### Exercise description
Copy everything in the listing below word for word, apart from any images.

### Records provided
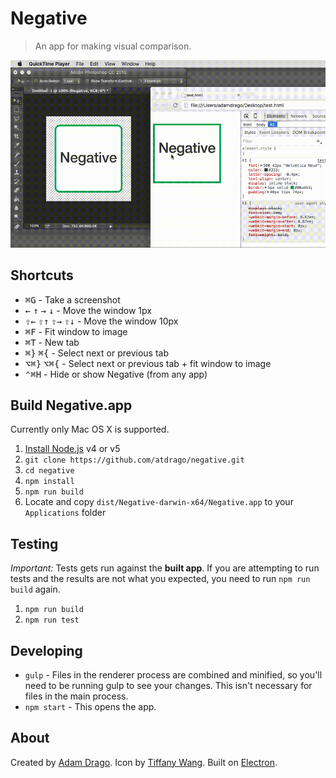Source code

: # Negative

> An app for making visual comparison.

![Negative Demo](negative-demo.gif)

## Shortcuts
- <kbd>&#8984;G</kbd> - Take a screenshot
- <kbd>&larr;</kbd> <kbd>&uarr;</kbd> <kbd>&rarr;</kbd> <kbd>&darr;</kbd> - Move the window 1px
- <kbd>&#8679;&larr;</kbd> <kbd>&#8679;&uarr;</kbd> <kbd>&#8679;&rarr;</kbd> <kbd>&#8679;&darr;</kbd> - Move the window 10px
- <kbd>&#8984;F</kbd> - Fit window to image
- <kbd>&#8984;T</kbd> - New tab
- <kbd>&#8984;}</kbd> <kbd>&#8984;{</kbd> - Select next or previous tab
- <kbd>&#8997;&#8984;}</kbd> <kbd>&#8997;&#8984;{</kbd> - Select next or previous tab + fit window to image
- <kbd>&#8963;&#8984;H</kbd> - Hide or show Negative (from any app)

## Build Negative.app

Currently only Mac OS X is supported.

1. [Install Node.js](https://nodejs.org/en/) v4 or v5
2. `git clone https://github.com/atdrago/negative.git`
3. `cd negative`
4. `npm install`
5. `npm run build`
6. Locate and copy `dist/Negative-darwin-x64/Negative.app` to your `Applications` folder

## Testing

*Important:* Tests gets run against the **built app**. If you are attempting to run tests and the results are not what you expected, you need to run `npm run build` again.

1. `npm run build`
2. `npm run test`

## Developing

- `gulp` - Files in the renderer process are combined and minified, so you'll need to be running gulp to see your changes. This isn't necessary for files in the main process.
- `npm start` - This opens the app.

## About
Created by [Adam Drago](http://adamdrago.com). Icon by [Tiffany Wang](mailto:wangtiff@gmail.com). Built on [Electron](http://electron.atom.io/).

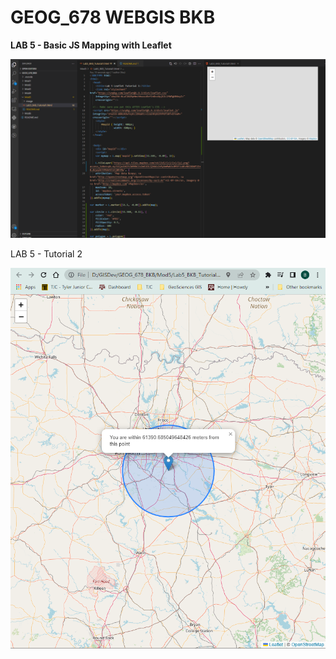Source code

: # GEOG_678 WEBGIS BKB

**LAB 5 - Basic JS Mapping with Leaflet**

![1682268098113](image/README/1682268098113.png)

LAB 5 - Tutorial 2

![1682275130248](image/README/1682275130248.png)
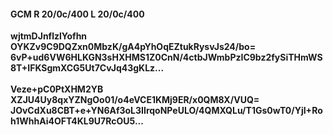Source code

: #### GCM R 20/0c/400 L 20/0c/400
**wjtmDJnflzlYofhn**<br/>**OYKZv9C9DQZxn0MbzK/gA4pYhOqEZtukRysvJs24/bo=**<br/>**6vP+ud6VW6HLKGN3sHXHMS1Z0CnN/4ctbJWmbPzIC9bz2fySiTHmWS8T+IFKSgmXCG5Ut7CvJq43gKLz...**<br/><br/>
**Veze+pC0PtXHM2YB**<br/>**XZJU4Uy8qxYZNgOo01/o4eVCE1KMj9ER/x0QM8X/VUQ=**<br/>**JOvCdXu8CBT+e+YN6Af3oL3IIrqoNPeULO/4QMXQLu/T1Gs0wT0/YjI+Roh1WhhAi4OFT4KL9U7RcOU5...**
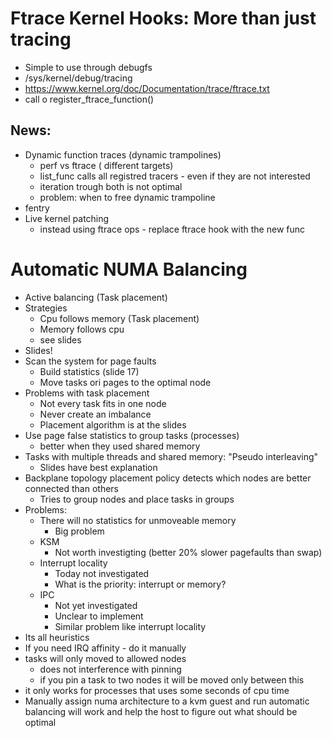 # Ftrace Kernel Hooks: More than just tracing

* Simple to use through debugfs
* /sys/kernel/debug/tracing
* https://www.kernel.org/doc/Documentation/trace/ftrace.txt
* call o register_ftrace_function()

## News:

* Dynamic function traces (dynamic trampolines)
  * perf vs ftrace ( different targets)
  * list_func calls all registred tracers - even if they are not interested
  * iteration trough both is not optimal
  * problem: when to free dynamic trampoline
* fentry
* Live kernel patching
  * instead using ftrace ops - replace ftrace hook with the new func


# Automatic NUMA Balancing

* Active balancing (Task placement)
* Strategies
  * Cpu follows memory (Task placement)
  * Memory follows cpu
  * see slides
* Slides!
* Scan the system for page faults
  * Build statistics (slide 17)
  * Move tasks ori pages to the optimal node
* Problems with task placement
  * Not every task fits in one node
  * Never create an imbalance
  * Placement algorithm is at the slides
* Use page false statistics to group tasks (processes)
  * better when they used shared memory
* Tasks with multiple threads and shared memory: "Pseudo interleaving" 
  * Slides have best explanation
* Backplane topology placement policy detects which nodes are better connected than others
  * Tries to group nodes and place tasks in groups
* Problems:
  * There will no statistics for unmoveable memory
    * Big problem
  * KSM
    * Not worth investigting (better 20% slower pagefaults than swap)
  * Interrupt locality
    * Today not investigated
    * What is the priority: interrupt or memory?
  * IPC
    * Not yet investigated
    * Unclear to implement
    * Similar problem like interrupt locality
* Its all heuristics
* If you need IRQ affinity - do it manually
* tasks will only moved to allowed nodes
  * does not interference with pinning
  * if you pin a task to two nodes it will be moved only between this
* it only works for processes that uses some seconds of cpu time
* Manually assign numa architecture to a kvm guest and run automatic
  balancing will work and help the host to figure out what should be optimal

### Answer to the problem
Source code

: # Negative

> An app for making visual comparison.

![Negative Demo](negative-demo.gif)

## Shortcuts
- <kbd>&#8984;G</kbd> - Take a screenshot
- <kbd>&larr;</kbd> <kbd>&uarr;</kbd> <kbd>&rarr;</kbd> <kbd>&darr;</kbd> - Move the window 1px
- <kbd>&#8679;&larr;</kbd> <kbd>&#8679;&uarr;</kbd> <kbd>&#8679;&rarr;</kbd> <kbd>&#8679;&darr;</kbd> - Move the window 10px
- <kbd>&#8984;F</kbd> - Fit window to image
- <kbd>&#8984;T</kbd> - New tab
- <kbd>&#8984;}</kbd> <kbd>&#8984;{</kbd> - Select next or previous tab
- <kbd>&#8997;&#8984;}</kbd> <kbd>&#8997;&#8984;{</kbd> - Select next or previous tab + fit window to image
- <kbd>&#8963;&#8984;H</kbd> - Hide or show Negative (from any app)

## Build Negative.app

Currently only Mac OS X is supported.

1. [Install Node.js](https://nodejs.org/en/) v4 or v5
2. `git clone https://github.com/atdrago/negative.git`
3. `cd negative`
4. `npm install`
5. `npm run build`
6. Locate and copy `dist/Negative-darwin-x64/Negative.app` to your `Applications` folder

## Testing

*Important:* Tests gets run against the **built app**. If you are attempting to run tests and the results are not what you expected, you need to run `npm run build` again.

1. `npm run build`
2. `npm run test`

## Developing

- `gulp` - Files in the renderer process are combined and minified, so you'll need to be running gulp to see your changes. This isn't necessary for files in the main process.
- `npm start` - This opens the app.

## About
Created by [Adam Drago](http://adamdrago.com). Icon by [Tiffany Wang](mailto:wangtiff@gmail.com). Built on [Electron](http://electron.atom.io/).

Source code

: # GEOG_678 WEBGIS BKB

**LAB 5 - Basic JS Mapping with Leaflet**

![1682268098113](image/README/1682268098113.png)

LAB 5 - Tutorial 2

![1682275130248](image/README/1682275130248.png)
Source code

: #### GCM R 20/0c/400 L 20/0c/400
**wjtmDJnflzlYofhn**<br/>**OYKZv9C9DQZxn0MbzK/gA4pYhOqEZtukRysvJs24/bo=**<br/>**6vP+ud6VW6HLKGN3sHXHMS1Z0CnN/4ctbJWmbPzIC9bz2fySiTHmWS8T+IFKSgmXCG5Ut7CvJq43gKLz...**<br/><br/>
**Veze+pC0PtXHM2YB**<br/>**XZJU4Uy8qxYZNgOo01/o4eVCE1KMj9ER/x0QM8X/VUQ=**<br/>**JOvCdXu8CBT+e+YN6Af3oL3IIrqoNPeULO/4QMXQLu/T1Gs0wT0/YjI+Roh1WhhAi4OFT4KL9U7RcOU5...**
 # Ftrace Kernel Hooks: More than just tracing

* Simple to use through debugfs
* /sys/kernel/debug/tracing
* https://www.kernel.org/doc/Documentation/trace/ftrace.txt
* call o register_ftrace_function()

## News:

* Dynamic function traces (dynamic trampolines)
  * perf vs ftrace ( different targets)
  * list_func calls all registred tracers - even if they are not interested
  * iteration trough both is not optimal
  * problem: when to free dynamic trampoline
* fentry
* Live kernel patching
  * instead using ftrace ops - replace ftrace hook with the new func


# Automatic NUMA Balancing

* Active balancing (Task placement)
* Strategies
  * Cpu follows memory (Task placement)
  * Memory follows cpu
  * see slides
* Slides!
* Scan the system for page faults
  * Build statistics (slide 17)
  * Move tasks ori pages to the optimal node
* Problems with task placement
  * Not every task fits in one node
  * Never create an imbalance
  * Placement algorithm is at the slides
* Use page false statistics to group tasks (processes)
  * better when they used shared memory
* Tasks with multiple threads and shared memory: "Pseudo interleaving" 
  * Slides have best explanation
* Backplane topology placement policy detects which nodes are better connected than others
  * Tries to group nodes and place tasks in groups
* Problems:
  * There will no statistics for unmoveable memory
    * Big problem
  * KSM
    * Not worth investigting (better 20% slower pagefaults than swap)
  * Interrupt locality
    * Today not investigated
    * What is the priority: interrupt or memory?
  * IPC
    * Not yet investigated
    * Unclear to implement
    * Similar problem like interrupt locality
* Its all heuristics
* If you need IRQ affinity - do it manually
* tasks will only moved to allowed nodes
  * does not interference with pinning
  * if you pin a task to two nodes it will be moved only between this
* it only works for processes that uses some seconds of cpu time
* Manually assign numa architecture to a kvm guest and run automatic
  balancing will work and help the host to figure out what should be optimal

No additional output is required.